Given one wish, many people might go for something predictable, like winning a lottery jackpot or scoring the last jelly doughnut at the office. Some of us, though, might think really big and go for absolute power. Like have-your-own-country-with-no-one-to-answer-to kind of power. But short of fomenting a revolution in an established nation, it would entail, perhaps, staking out an unclaimed area somewhere on the globe and planting a flag.
Are there any unclaimed areas on Earth? It wouldn’t seem so, with countries laying claim to everything from ocean floors to islands to the Arctic Circle (and there’s even an effort underway to establish a U.S. national park on the moon!). But if you look hard enough, as Jeremiah Heaton did, you just might find some terra nullius—that’s legalese for “land that belongs to no one.” Such a place may be Bir Tawil.
Straddling the border between Egypt and Sudan and claimed by neither, Bir Tawil is an 800-square-mile expanse of mostly desert that Heaton of Abingdon, Virginia, came across online last winter. His daughter, Emily, then 6, had expressed an interest in being a princess, so he decided to find her a principality because, he was quoted as saying in a Washington Post article, “as a parent you sometimes go down paths you never thought you would.”
This particular path led him to request permission from Egypt to visit the site, where on June 16, Emily’s 7th birthday, he sank a homemade flag into terra firma and declared the territory would forever be known as the Kingdom of North Sudan, a sovereign monarchy. He declared himself head of state, with Emily as his princess. But is it really that simple? Of course not. Today, if you want to be recognized as a tin-pot despot, you have many legal hoops to jump through. (And, according to Slate, 14 “citizens” already claim Bir Tawil as theirs.)
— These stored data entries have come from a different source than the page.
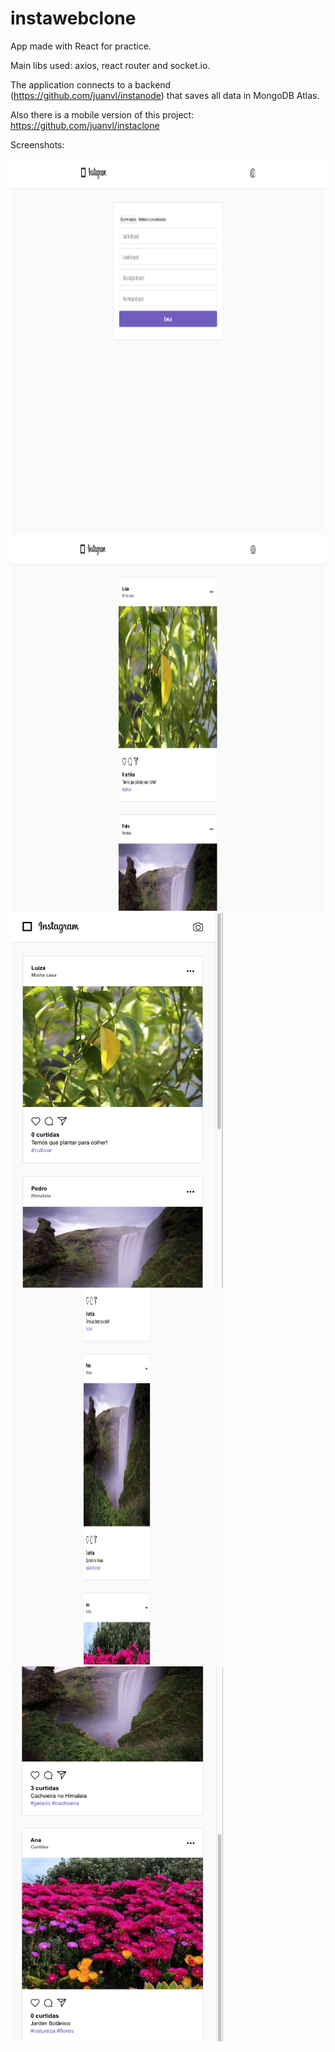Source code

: # instawebclone
App made with React for practice.

Main libs used: axios, react router and socket.io.

The application connects to a backend (https://github.com/juanvl/instanode) that saves all data in MongoDB Atlas.

Also there is a mobile version of this project: https://github.com/juanvl/instaclone

Screenshots:

<div style="float: left">
  <img src="./preview/new-post.png" width="800" height="600" />
  <img src="./preview/feed1.png" width="800" height="600" />
  <img src="./preview/feed1-responsive.png" width="340" height="600" />
  <img src="./preview/feed2.png" width="340" height="600" />
  <img src="./preview/feed2-responsive.png" width="340" height="600" />
</div>

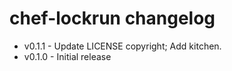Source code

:chef-lockrun changelog
======================

* v0.1.1 - Update LICENSE copyright; Add kitchen.
* v0.1.0 - Initial release
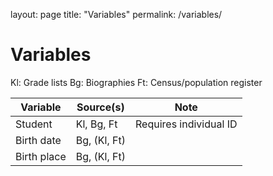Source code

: layout: page
title: "Variables"
permalink: /variables/

# Variables

Kl: Grade lists
Bg: Biographies
Ft: Census/population register

| Variable | Source(s) | Note |
|---|---|---|
| Student | Kl, Bg, Ft | Requires individual ID |
| Birth date | Bg, (Kl, Ft) | |
| Birth place | Bg, (Kl, Ft) | |
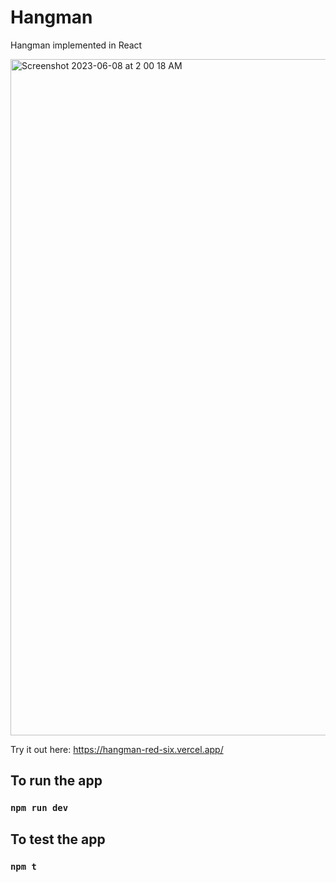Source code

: # Hangman

Hangman implemented in React

<img width="1082" alt="Screenshot 2023-06-08 at 2 00 18 AM" src="https://github.com/marrionluaka/Hangman/assets/11777364/e98e451e-d20c-41a5-95bc-68b7fedfe8aa">

Try it out here: https://hangman-red-six.vercel.app/

## To run the app

### `npm run dev`

## To test the app

### `npm t`
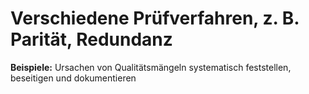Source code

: # Verschiedene Prüfverfahren, z. B. Parität, Redundanz

**Beispiele:** Ursachen von Qualitätsmängeln systematisch feststellen, beseitigen und dokumentieren
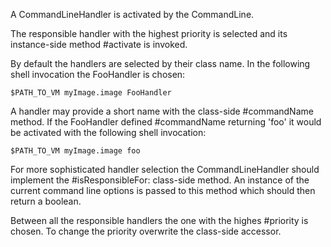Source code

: A CommandLineHandler is activated by the CommandLine. 

The responsible handler with the highest priority is selected and its instance-side method #activate is invoked.

By default the handlers are selected by their class name. In the following shell invocation the FooHandler is chosen:

	$PATH_TO_VM myImage.image FooHandler

A handler may provide a short name with the class-side #commandName method. If the FooHandler defined #commandName returning 'foo' it would be activated with the following shell invocation:
	
	$PATH_TO_VM myImage.image foo
	
For more sophisticated handler selection the CommandLineHandler should implement the #isResponsibleFor: class-side method. An instance of the current command line options is passed to this method which should then return a boolean.

Between all the responsible handlers the one with the highes #priority is chosen. To change the priority overwrite the class-side accessor.
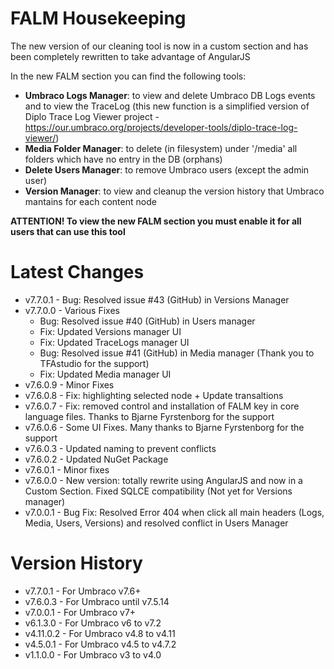 **FALM Housekeeping**
=================
The new version of our cleaning tool is now in a custom section and has been completely rewritten to take advantage of AngularJS

In the new FALM section you can find the following tools:
- **Umbraco Logs Manager**: to view and delete Umbraco DB Logs events and to view the TraceLog (this new function is a simplified version of Diplo Trace Log Viewer project - https://our.umbraco.org/projects/developer-tools/diplo-trace-log-viewer/)
- **Media Folder Manager**: to delete (in filesystem) under '/media' all folders which have no entry in the DB (orphans)
- **Delete Users Manager**: to remove Umbraco users (except the admin user)
- **Version Manager**: to view and cleanup the version history that Umbraco mantains for each content node

**ATTENTION! To view the new FALM section you must enable it for all users that can use this tool**

**Latest Changes**
==============
- v7.7.0.1 - Bug: Resolved issue #43 (GitHub) in Versions Manager
- v7.7.0.0 - Various Fixes
    - Bug: Resolved issue #40 (GitHub) in Users manager
    - Fix: Updated Versions manager UI
    - Fix: Updated TraceLogs manager UI
    - Bug: Resolved issue #41 (GitHub) in Media manager (Thank you to TFAstudio for the support)
    - Fix: Updated Media manager UI
- v7.6.0.9 - Minor Fixes
- v7.6.0.8 - Fix: highlighting selected node + Update transaltions
- v7.6.0.7 - Fix: removed control and installation of FALM key in core language files. Thanks to Bjarne Fyrstenborg for the support
- v7.6.0.6 - Some UI Fixes. Many thanks to Bjarne Fyrstenborg for the support
- v7.6.0.3 - Updated naming to prevent conflicts
- v7.6.0.2 - Updated NuGet Package
- v7.6.0.1 - Minor fixes
- v7.6.0.0 - New version: totally rewrite using AngularJS and now in a Custom Section. Fixed SQLCE compatibility (Not yet for Versions manager)
- v7.0.0.1 - Bug Fix: Resolved Error 404 when click all main headers (Logs, Media, Users, Versions) and resolved conflict in Users Manager

**Version History**
===============
- v7.7.0.1  - For Umbraco v7.6+
- v7.6.0.3  - For Umbraco until v7.5.14
- v7.0.0.1  - For Umbraco v7+
- v6.1.3.0  - For Umbraco v6 to v7.2
- v4.11.0.2 - For Umbraco v4.8 to v4.11
- v4.5.0.1  - For Umbraco v4.5 to v4.7.2
- v1.1.0.0  - For Umbraco v3 to v4.0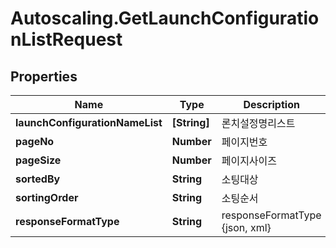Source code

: # Autoscaling.GetLaunchConfigurationListRequest

## Properties
Name | Type | Description | Notes
------------ | ------------- | ------------- | -------------
**launchConfigurationNameList** | **[String]** | 론치설정명리스트 | [optional] 
**pageNo** | **Number** | 페이지번호 | [optional] 
**pageSize** | **Number** | 페이지사이즈 | [optional] 
**sortedBy** | **String** | 소팅대상 | [optional] 
**sortingOrder** | **String** | 소팅순서 | [optional] 
**responseFormatType** | **String** | responseFormatType {json, xml} | [optional] 


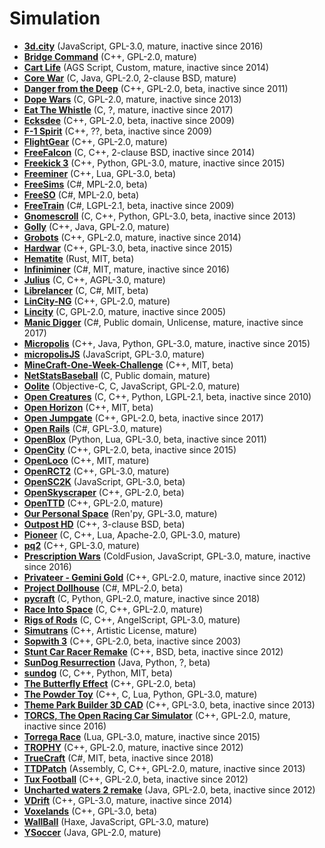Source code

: [comment]: # (autogenerated content, do not edit)
# Simulation

- **[3d.city](3dcity.md)** (JavaScript, GPL-3.0, mature, inactive since 2016)
- **[Bridge Command](bridge_command.md)** (C++, GPL-2.0, mature)
- **[Cart Life](cart_life.md)** (AGS Script, Custom, mature, inactive since 2014)
- **[Core War](core_war.md)** (C, Java, GPL-2.0, 2-clause BSD, mature)
- **[Danger from the Deep](danger_from_the_deep.md)** (C++, GPL-2.0, beta, inactive since 2011)
- **[Dope Wars](dope_wars.md)** (C, GPL-2.0, mature, inactive since 2013)
- **[Eat The Whistle](eat_the_whistle.md)** (C, ?, mature, inactive since 2017)
- **[Ecksdee](ecksdee.md)** (C++, GPL-2.0, beta, inactive since 2009)
- **[F-1 Spirit](f-1_spirit.md)** (C++, ??, beta, inactive since 2009)
- **[FlightGear](flightgear.md)** (C++, GPL-2.0, mature)
- **[FreeFalcon](freefalcon.md)** (C, C++, 2-clause BSD, inactive since 2014)
- **[Freekick 3](freekick_3.md)** (C++, Python, GPL-3.0, mature, inactive since 2015)
- **[Freeminer](freeminer.md)** (C++, Lua, GPL-3.0, beta)
- **[FreeSims](freesims.md)** (C#, MPL-2.0, beta)
- **[FreeSO](freeso.md)** (C#, MPL-2.0, beta)
- **[FreeTrain](freetrain.md)** (C#, LGPL-2.1, beta, inactive since 2009)
- **[Gnomescroll](gnomescroll.md)** (C, C++, Python, GPL-3.0, beta, inactive since 2013)
- **[Golly](golly.md)** (C++, Java, GPL-2.0, mature)
- **[Grobots](grobots.md)** (C++, GPL-2.0, mature, inactive since 2014)
- **[Hardwar](hardwar.md)** (C++, GPL-3.0, beta, inactive since 2015)
- **[Hematite](hematite.md)** (Rust, MIT, beta)
- **[Infiniminer](infiniminer.md)** (C#, MIT, mature, inactive since 2016)
- **[Julius](julius.md)** (C, C++, AGPL-3.0, mature)
- **[Librelancer](librelancer.md)** (C, C#, MIT, beta)
- **[LinCity-NG](lincity-ng.md)** (C++, GPL-2.0, mature)
- **[Lincity](lincity.md)** (C, GPL-2.0, mature, inactive since 2005)
- **[Manic Digger](manic_digger.md)** (C#, Public domain, Unlicense, mature, inactive since 2017)
- **[Micropolis](micropolis.md)** (C++, Java, Python, GPL-3.0, mature, inactive since 2015)
- **[micropolisJS](micropolisjs.md)** (JavaScript, GPL-3.0, mature)
- **[MineCraft-One-Week-Challenge](minecraft-one-week-challenge.md)** (C++, MIT, beta)
- **[NetStatsBaseball](netstatsbaseball.md)** (C, Public domain, mature)
- **[Oolite](oolite.md)** (Objective-C, C, JavaScript, GPL-2.0, mature)
- **[Open Creatures](open_creatures.md)** (C, C++, Python, LGPL-2.1, beta, inactive since 2010)
- **[Open Horizon](open_horizon.md)** (C++, MIT, beta)
- **[Open Jumpgate](open_jumpgate.md)** (C++, GPL-2.0, beta, inactive since 2017)
- **[Open Rails](open_rails.md)** (C#, GPL-3.0, mature)
- **[OpenBlox](openblox.md)** (Python, Lua, GPL-3.0, beta, inactive since 2011)
- **[OpenCity](opencity.md)** (C++, GPL-2.0, beta, inactive since 2015)
- **[OpenLoco](openloco.md)** (C++, MIT, mature)
- **[OpenRCT2](openrct2.md)** (C++, GPL-3.0, mature)
- **[OpenSC2K](opensc2k.md)** (JavaScript, GPL-3.0, beta)
- **[OpenSkyscraper](openskyscraper.md)** (C++, GPL-2.0, beta)
- **[OpenTTD](openttd.md)** (C++, GPL-2.0, mature)
- **[Our Personal Space](our_personal_space.md)** (Ren'py, GPL-3.0, mature)
- **[Outpost HD](outpost_hd.md)** (C++, 3-clause BSD, beta)
- **[Pioneer](pioneer.md)** (C, C++, Lua, Apache-2.0, GPL-3.0, mature)
- **[pq2](pq2.md)** (C++, GPL-3.0, mature)
- **[Prescription Wars](prescription_wars.md)** (ColdFusion, JavaScript, GPL-3.0, mature, inactive since 2016)
- **[Privateer - Gemini Gold](privateer-gemini_gold.md)** (C++, GPL-2.0, mature, inactive since 2012)
- **[Project Dollhouse](project_dollhouse.md)** (C#, MPL-2.0, beta)
- **[pycraft](pycraft.md)** (C, Python, GPL-2.0, mature, inactive since 2018)
- **[Race Into Space](race_into_space.md)** (C, C++, GPL-2.0, mature)
- **[Rigs of Rods](rigs_of_rods.md)** (C, C++, AngelScript, GPL-3.0, mature)
- **[Simutrans](simutrans.md)** (C++, Artistic License, mature)
- **[Sopwith 3](sopwith_3.md)** (C++, GPL-2.0, beta, inactive since 2003)
- **[Stunt Car Racer Remake](stunt_car_racer_remake.md)** (C++, BSD, beta, inactive since 2012)
- **[SunDog Resurrection](sundog_resurrection.md)** (Java, Python, ?, beta)
- **[sundog](sundog.md)** (C, C++, Python, MIT, beta)
- **[The Butterfly Effect](the_butterfly_effect.md)** (C++, GPL-2.0, beta)
- **[The Powder Toy](the_powder_toy.md)** (C++, C, Lua, Python, GPL-3.0, mature)
- **[Theme Park Builder 3D CAD](theme_park_builder_3d_cad.md)** (C++, GPL-3.0, beta, inactive since 2013)
- **[TORCS, The Open Racing Car Simulator](torcs_the_open_racing_car_simulator.md)** (C++, GPL-2.0, mature, inactive since 2016)
- **[Torrega Race](torrega_race.md)** (Lua, GPL-3.0, mature, inactive since 2015)
- **[TROPHY](trophy.md)** (C++, GPL-2.0, mature, inactive since 2012)
- **[TrueCraft](truecraft.md)** (C#, MIT, beta, inactive since 2018)
- **[TTDPatch](ttdpatch.md)** (Assembly, C, C++, GPL-2.0, mature, inactive since 2013)
- **[Tux Football](tux_football.md)** (C++, GPL-2.0, beta, inactive since 2012)
- **[Uncharted waters 2 remake](uncharted_waters_2_remake.md)** (Java, GPL-2.0, beta, inactive since 2012)
- **[VDrift](vdrift.md)** (C++, GPL-3.0, mature, inactive since 2014)
- **[Voxelands](voxelands.md)** (C++, GPL-3.0, beta)
- **[WallBall](wallball.md)** (Haxe, JavaScript, GPL-3.0, mature)
- **[YSoccer](ysoccer.md)** (Java, GPL-2.0, mature)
Heaton might require a battery of lawyers to get his kingdom crowned by the United Nations and capture the attention of Rand McNally. First, he’ll have to submit a letter of application to the U.N. secretary-general. Then the recommendation for admission must be approved by nine of the 15 Security Council members, including all of the Big Five. Lastly, the recommendation is presented to the U.N. General Assembly, where a two-thirds majority is required.
Generously assuming he can clear those hurdles, Heaton will still have to address such niggling details as a government (a necessary evil), a constitution (without the rule of law he would be free to impose arbitrary bedtimes on his daughter and two sons), a currency (gotta print some money to spend at the … hmmm, we’ll get back to that), a military (you never know when outside forces or mutinous inside forces will strike) and a flag (oops, he’s got that one covered already).
So, theoretically it can be done, but that’s a lot of time, money and effort spent to indulge the whim of a 6-year-old. However, as any father of a daughter will tell you, nothing’s too good for daddy’s little girl.